• RECORDS SHOWN:
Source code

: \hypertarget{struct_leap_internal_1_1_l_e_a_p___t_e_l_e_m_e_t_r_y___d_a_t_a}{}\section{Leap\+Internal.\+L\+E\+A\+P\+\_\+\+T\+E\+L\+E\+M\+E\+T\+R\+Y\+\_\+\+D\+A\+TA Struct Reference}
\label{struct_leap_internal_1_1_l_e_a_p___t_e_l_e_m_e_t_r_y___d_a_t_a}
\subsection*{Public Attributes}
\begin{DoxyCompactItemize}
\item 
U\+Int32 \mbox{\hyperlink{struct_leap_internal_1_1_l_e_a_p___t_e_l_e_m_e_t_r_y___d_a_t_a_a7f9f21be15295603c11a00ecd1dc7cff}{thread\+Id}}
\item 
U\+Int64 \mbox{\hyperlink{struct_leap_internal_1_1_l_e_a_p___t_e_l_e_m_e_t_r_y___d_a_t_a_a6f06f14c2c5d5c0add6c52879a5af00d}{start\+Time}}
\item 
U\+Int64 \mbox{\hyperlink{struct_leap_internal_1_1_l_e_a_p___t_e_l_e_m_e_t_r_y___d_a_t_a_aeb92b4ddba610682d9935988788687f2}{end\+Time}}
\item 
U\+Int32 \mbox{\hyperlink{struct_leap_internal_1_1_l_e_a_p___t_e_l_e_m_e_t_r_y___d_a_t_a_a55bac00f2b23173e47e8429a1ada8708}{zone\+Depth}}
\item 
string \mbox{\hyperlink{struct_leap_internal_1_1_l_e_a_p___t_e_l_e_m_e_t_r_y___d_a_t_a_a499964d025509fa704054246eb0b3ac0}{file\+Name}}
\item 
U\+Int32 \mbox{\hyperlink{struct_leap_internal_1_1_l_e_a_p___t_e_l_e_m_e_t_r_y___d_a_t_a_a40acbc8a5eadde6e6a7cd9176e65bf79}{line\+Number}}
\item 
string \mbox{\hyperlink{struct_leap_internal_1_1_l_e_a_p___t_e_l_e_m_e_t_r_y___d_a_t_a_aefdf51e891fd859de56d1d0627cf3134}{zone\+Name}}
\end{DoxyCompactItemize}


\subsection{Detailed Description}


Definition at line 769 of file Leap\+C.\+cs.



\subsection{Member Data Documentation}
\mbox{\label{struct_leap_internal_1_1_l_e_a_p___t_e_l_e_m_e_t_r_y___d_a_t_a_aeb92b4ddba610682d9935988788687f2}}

• ACTION ITEM: Every line of the material above should be transcribed as it stands.

• FINAL ANSWER:
Source code

: \hypertarget{struct_leap_internal_1_1_l_e_a_p___t_e_l_e_m_e_t_r_y___d_a_t_a}{}\section{Leap\+Internal.\+L\+E\+A\+P\+\_\+\+T\+E\+L\+E\+M\+E\+T\+R\+Y\+\_\+\+D\+A\+TA Struct Reference}
\label{struct_leap_internal_1_1_l_e_a_p___t_e_l_e_m_e_t_r_y___d_a_t_a}
\subsection*{Public Attributes}
\begin{DoxyCompactItemize}
\item 
U\+Int32 \mbox{\hyperlink{struct_leap_internal_1_1_l_e_a_p___t_e_l_e_m_e_t_r_y___d_a_t_a_a7f9f21be15295603c11a00ecd1dc7cff}{thread\+Id}}
\item 
U\+Int64 \mbox{\hyperlink{struct_leap_internal_1_1_l_e_a_p___t_e_l_e_m_e_t_r_y___d_a_t_a_a6f06f14c2c5d5c0add6c52879a5af00d}{start\+Time}}
\item 
U\+Int64 \mbox{\hyperlink{struct_leap_internal_1_1_l_e_a_p___t_e_l_e_m_e_t_r_y___d_a_t_a_aeb92b4ddba610682d9935988788687f2}{end\+Time}}
\item 
U\+Int32 \mbox{\hyperlink{struct_leap_internal_1_1_l_e_a_p___t_e_l_e_m_e_t_r_y___d_a_t_a_a55bac00f2b23173e47e8429a1ada8708}{zone\+Depth}}
\item 
string \mbox{\hyperlink{struct_leap_internal_1_1_l_e_a_p___t_e_l_e_m_e_t_r_y___d_a_t_a_a499964d025509fa704054246eb0b3ac0}{file\+Name}}
\item 
U\+Int32 \mbox{\hyperlink{struct_leap_internal_1_1_l_e_a_p___t_e_l_e_m_e_t_r_y___d_a_t_a_a40acbc8a5eadde6e6a7cd9176e65bf79}{line\+Number}}
\item 
string \mbox{\hyperlink{struct_leap_internal_1_1_l_e_a_p___t_e_l_e_m_e_t_r_y___d_a_t_a_aefdf51e891fd859de56d1d0627cf3134}{zone\+Name}}
\end{DoxyCompactItemize}


\subsection{Detailed Description}


Definition at line 769 of file Leap\+C.\+cs.



\subsection{Member Data Documentation}
\mbox{\label{struct_leap_internal_1_1_l_e_a_p___t_e_l_e_m_e_t_r_y___d_a_t_a_aeb92b4ddba610682d9935988788687f2}}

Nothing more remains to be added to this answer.